Image by Conversion Sciences
In truth, most of the people looking to improve their online fortunes have, or have had, tools like this at their disposal. Understanding how to use them and being able to prioritize the time to explore them is a cost beyond the licensing fee.
It’s cool to be a geek again.
There’s a disconnect between the kind of people who can spend time in the data asking questions and those who know how to communicate with other human beings effectively. Marketers are communicators and less prone to spend time doing stupid statistics tricks in Excel. Data analysts are known to put spreadsheets into their slides.
The Marketing Scientist is going to have to do both. These folks are going to spend less time creating hype and more time exploring hypotheses.
According to Scott Brinker, CMOs are going to spend more time on IT than the CTO. This means more technicians in the marketing department, people who know HTML and CSS and databases and data analysis. No, these are not Web developers. They are something different.
The ability to make decisions based on data is powerful. In five years, marketers will be prized for their insight, not their creativity.
Don’t Freak Out
We think it’s quaint when we hear someone say something like, “I don’t text” or “Please fax that to me.” Sure, they are getting along just fine, but it requires those around them to adjust. It’s a recipe for isolation.
Likewise, the marketer who says, “I don’t do statistics” or “I’m not a mathematician” is going to be looked upon as an anachronism.
For the up-and-comers, the message is clear. Anum Hussain leads off his list of 20 Things Every Graduating Marketing Student Needs to Know with “Don’t be afraid of numbers” and says, “Marketers need statistics.”

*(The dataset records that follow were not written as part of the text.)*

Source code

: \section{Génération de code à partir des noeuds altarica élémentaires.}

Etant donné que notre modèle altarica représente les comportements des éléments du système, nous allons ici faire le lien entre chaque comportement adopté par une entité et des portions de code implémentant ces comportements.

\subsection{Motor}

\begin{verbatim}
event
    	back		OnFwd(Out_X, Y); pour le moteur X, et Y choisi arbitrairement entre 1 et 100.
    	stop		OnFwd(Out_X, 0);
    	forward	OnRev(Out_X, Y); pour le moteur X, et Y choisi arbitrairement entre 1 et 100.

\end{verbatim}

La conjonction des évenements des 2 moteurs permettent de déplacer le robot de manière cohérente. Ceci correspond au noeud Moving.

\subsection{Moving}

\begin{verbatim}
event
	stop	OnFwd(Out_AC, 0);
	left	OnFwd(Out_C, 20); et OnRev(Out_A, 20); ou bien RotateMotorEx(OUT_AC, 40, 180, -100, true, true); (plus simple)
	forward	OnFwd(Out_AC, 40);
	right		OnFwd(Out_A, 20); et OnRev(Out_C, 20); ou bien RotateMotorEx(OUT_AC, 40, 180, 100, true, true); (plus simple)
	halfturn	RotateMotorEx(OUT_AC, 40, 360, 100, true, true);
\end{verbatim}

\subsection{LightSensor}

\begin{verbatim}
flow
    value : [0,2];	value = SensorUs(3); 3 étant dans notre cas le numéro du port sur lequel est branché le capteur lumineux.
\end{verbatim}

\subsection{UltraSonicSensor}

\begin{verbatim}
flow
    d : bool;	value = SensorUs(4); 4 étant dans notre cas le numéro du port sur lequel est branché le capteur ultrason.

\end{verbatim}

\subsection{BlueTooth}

Jason Garoutte noticed a trend in marketers’ degrees, with “frequent testers” having degrees requiring analysis skills. Businesses with these kind of marketers will win in the next five years.
For those of us past our college years, we’re going to have to approach the science-y side of marketing with the same vigor with which we jumped into social media.
Add this column to your feed reader or Flipboard. Add Occam’s Razor, too. Join the Digital Analytics Association and attend meetings.
And get a lab coat. Sometimes you have to fake it till you make it.